I can't seem to find anything significant in the logs, also for some reason, when I turn on the log4j level for connect. I get tons of errors that prevent my REST requests from coming through.

javax.servlet.ServletException: org.glassfish.jersey.server.ContainerException: java.lang.NoClassDefFoundError: com/opencsv/ICSVParser
    at org.glassfish.jersey.servlet.WebComponent.serviceImpl(WebComponent.java:489)
    at org.glassfish.jersey.servlet.WebComponent.service(WebComponent.java:427)
    at org.glassfish.jersey.servlet.ServletContainer.service(ServletContainer.java:388)
    at org.glassfish.jersey.servlet.ServletContainer.service(ServletContainer.java:341)
    at org.glassfish.jersey.servlet.ServletContainer.service(ServletContainer.java:228)
    at org.eclipse.jetty.servlet.ServletHolder.handle(ServletHolder.java:812)
    at org.eclipse.jetty.servlet.ServletHandler.doHandle(ServletHandler.java:587)
    at org.eclipse.jetty.server.session.SessionHandler.doHandle(SessionHandler.java:221)
    at org.eclipse.jetty.server.handler.ContextHandler.doHandle(ContextHandler.java:1127)
    at org.eclipse.jetty.servlet.ServletHandler.doScope(ServletHandler.java:515)
    at org.eclipse.jetty.server.session.SessionHandler.doScope(SessionHandler.java:185)
    at org.eclipse.jetty.server.handler.ContextHandler.doScope(ContextHandler.java:1061)
    at org.eclipse.jetty.server.handler.ScopedHandler.handle(ScopedHandler.java:141)
    at org.eclipse.jetty.server.handler.HandlerCollection.handle(HandlerCollection.java:110)
    at org.eclipse.jetty.server.handler.HandlerWrapper.handle(HandlerWrapper.java:97)

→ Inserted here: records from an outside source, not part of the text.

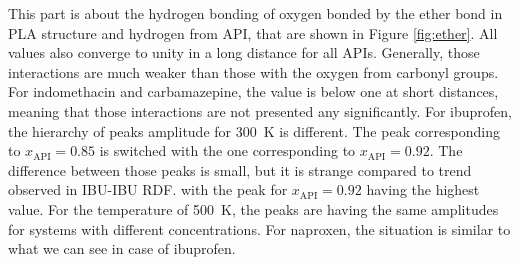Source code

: This part is about the hydrogen bonding of oxygen bonded by the ether bond in PLA structure and hydrogen from API, that are shown in Figure \ref{fig:ether}. All values also converge to unity in a long distance for all APIs. Generally, those interactions are much weaker than those with the oxygen from carbonyl groups. For indomethacin and carbamazepine, the value is below one at short distances, meaning that those interactions are not presented any significantly. For ibuprofen, the hierarchy of peaks amplitude for 300~K is different. The peak corresponding to $x_\text{API}=0.85$ is switched with the one corresponding to $x_\text{API}=0.92$. The difference between those peaks is small, but it is strange compared to trend observed in IBU-IBU RDF. with the peak for $x_\text{API}=0.92$ having the highest value. For the temperature of 500~K, the peaks are having the same amplitudes for systems with different concentrations. For naproxen, the situation is similar to what we can see in case of ibuprofen. 


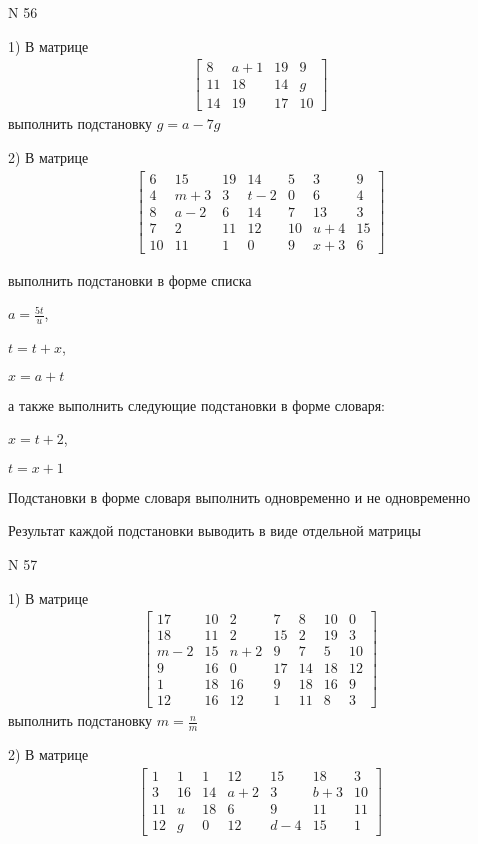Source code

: \documentclass[11pt]{report}
\begin{document}
\newpage
N 56


    1) В матрице
\begin{align*}
\left[\begin{matrix}8 & a + 1 & 19 & 9\\11 & 18 & 14 & g\\14 & 19 & 17 & 10\end{matrix}\right]
\end{align*}
выполнить подстановку $g=a - 7 g$


    2) В матрице
\begin{align*}
\left[\begin{matrix}6 & 15 & 19 & 14 & 5 & 3 & 9\\4 & m + 3 & 3 & t - 2 & 0 & 6 & 4\\8 & a - 2 & 6 & 14 & 7 & 13 & 3\\7 & 2 & 11 & 12 & 10 & u + 4 & 15\\10 & 11 & 1 & 0 & 9 & x + 3 & 6\end{matrix}\right]
\end{align*}

выполнить подстановки в форме списка

$a=\frac{5 t}{u}$,

$t=t + x$,

$x=a + t$

а также выполнить следующие подстановки в форме словаря:

$x=t + 2$,

$t=x + 1$


    Подстановки в форме словаря выполнить одновременно и не одновременно


    Результат каждой подстановки выводить в виде отдельной матрицы

\newpage
N 57


    1) В матрице
\begin{align*}
\left[\begin{matrix}17 & 10 & 2 & 7 & 8 & 10 & 0\\18 & 11 & 2 & 15 & 2 & 19 & 3\\m - 2 & 15 & n + 2 & 9 & 7 & 5 & 10\\9 & 16 & 0 & 17 & 14 & 18 & 12\\1 & 18 & 16 & 9 & 18 & 16 & 9\\12 & 16 & 12 & 1 & 11 & 8 & 3\end{matrix}\right]
\end{align*}
выполнить подстановку $m=\frac{n}{m}$


    2) В матрице
\begin{align*}
\left[\begin{matrix}1 & 1 & 1 & 12 & 15 & 18 & 3\\3 & 16 & 14 & a + 2 & 3 & b + 3 & 10\\11 & u & 18 & 6 & 9 & 11 & 11\\12 & g & 0 & 12 & d - 4 & 15 & 1\end{matrix}\right]
\end{align*}
\end{document}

    at org.eclipse.jetty.server.handler.StatisticsHandler.handle(StatisticsHandler.java:159)
    at org.eclipse.jetty.server.handler.HandlerWrapper.handle(HandlerWrapper.java:97)
    at org.eclipse.jetty.server.Server.handle(Server.java:499)
    at org.eclipse.jetty.server.HttpChannel.handle(HttpChannel.java:311)
    at org.eclipse.jetty.server.HttpConnection.onFillable(HttpConnection.java:257)
    at org.eclipse.jetty.io.AbstractConnection$2.run(AbstractConnection.java:544)
    at org.eclipse.jetty.util.thread.QueuedThreadPool.runJob(QueuedThreadPool.java:635)
    at org.eclipse.jetty.util.thread.QueuedThreadPool$3.run(QueuedThreadPool.java:555)
    at java.lang.Thread.run(Thread.java:745)
Caused by: org.glassfish.jersey.server.ContainerException: java.lang.NoClassDefFoundError: com/opencsv/ICSVParser
    at org.glassfish.jersey.servlet.internal.ResponseWriter.rethrow(ResponseWriter.java:278)
    at org.glassfish.jersey.servlet.internal.ResponseWriter.failure(ResponseWriter.java:260)
    at org.glassfish.jersey.server.ServerRuntime$Responder.process(ServerRuntime.java:509)
    at org.glassfish.jersey.server.ServerRuntime$2.run(ServerRuntime.java:334)
    at org.glassfish.jersey.internal.Errors$1.call(Errors.java:271)
    at org.glassfish.jersey.internal.Errors$1.call(Errors.java:267)
    at org.glassfish.jersey.internal.Errors.process(Errors.java:315)
    at org.glassfish.jersey.internal.Errors.process(Errors.java:297)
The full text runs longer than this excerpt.